3月中旬頃までに発生する側枝は良莢を着生する有効なものが多いので伸ばしますが、それ以降に発生する側枝は無効なものが多いので早めに摘除し、過繁茂を防ぎます。
開花始期とその後20日目に窒素と加里を含む速効性肥料を施用します(例、尿素入り窒素加里化成2号の場合、1回当たり2.5kg/a程)。施肥位置は株元から30~40cm離れた畝肩付近に施用しましょう。
3月中旬頃からアブラムシ類、4月上旬頃からうどんこ病、ハモグリバエ類、4月下旬頃からハダニ類の発生に注意しましょう。(表1)
3月中下旬になると分枝して側枝数が増えてきますが、これを放任しておくと通風、採光が悪くなり、不良莢が多くなります。このため、貧弱な側枝を除去して1株当たりにして5~6本、1m2当たりにして10~12本の有効な側枝を残します。
開花期から窒素と加里の吸収が急速に増加するので開花始期における窒素と加里を含む速効性肥料の施用は極めて大切です。施用量は、尿素入り窒素加里化成2号で2.0kg/a程度とします。追肥後、除草と倒伏防止を兼ねて土寄せします。

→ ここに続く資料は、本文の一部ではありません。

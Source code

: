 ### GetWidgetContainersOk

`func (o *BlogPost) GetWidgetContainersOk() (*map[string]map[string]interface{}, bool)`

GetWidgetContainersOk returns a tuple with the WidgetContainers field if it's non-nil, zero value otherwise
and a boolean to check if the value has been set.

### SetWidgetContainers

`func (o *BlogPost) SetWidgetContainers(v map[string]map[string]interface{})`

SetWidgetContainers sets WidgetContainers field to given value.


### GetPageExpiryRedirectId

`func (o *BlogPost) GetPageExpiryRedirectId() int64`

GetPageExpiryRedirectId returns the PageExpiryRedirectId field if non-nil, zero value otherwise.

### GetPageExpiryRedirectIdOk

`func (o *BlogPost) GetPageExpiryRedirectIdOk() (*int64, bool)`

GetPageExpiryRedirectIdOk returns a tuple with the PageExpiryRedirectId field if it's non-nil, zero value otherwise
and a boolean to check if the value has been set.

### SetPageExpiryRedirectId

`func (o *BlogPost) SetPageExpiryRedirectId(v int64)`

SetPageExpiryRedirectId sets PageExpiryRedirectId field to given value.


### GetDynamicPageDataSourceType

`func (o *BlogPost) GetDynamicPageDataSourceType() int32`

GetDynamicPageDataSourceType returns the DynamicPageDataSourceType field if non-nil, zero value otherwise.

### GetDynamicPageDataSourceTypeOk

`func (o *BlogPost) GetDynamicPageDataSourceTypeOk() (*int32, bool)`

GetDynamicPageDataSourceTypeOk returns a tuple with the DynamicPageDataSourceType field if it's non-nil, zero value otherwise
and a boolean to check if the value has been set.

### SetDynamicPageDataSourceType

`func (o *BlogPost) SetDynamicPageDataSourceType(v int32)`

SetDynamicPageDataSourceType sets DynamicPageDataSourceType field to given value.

茎の上位節には着花がほとんどなく、上位節が繁茂しやすくなります。上位節が繁茂すると下位節への採光が劣り、着莢・莢肥大が悪くなります。このため、株元近くの最下位節の花から上に6~8節目が開花した時に先端葉から下位の茎を5cm程度摘心すると着莢と莢の充実に有効です。(図1)
また、花は各節に4~5花開花しますが、全て残すと不良莢が多くなります。そこで、各節に2花残し、1茎当たり10莢程度に調整すると良莢が多くなります。
3月中旬頃からアブラムシ類及び赤色斑点病、4月中旬頃からさび病、輪紋病、ハモグリバエ類に注意しましょう。(表1)
土壌の過乾・過湿は生育に大きな影響を及ぼします。特に4月における乾燥は球の肥大が著しく劣るので、乾燥が続けば灌水を十分行いましょう。また、球肥大期に地下水位が高く、圃場が多湿になると球の貯蔵性が低下するので多雨時には排水に十分留意しましょう。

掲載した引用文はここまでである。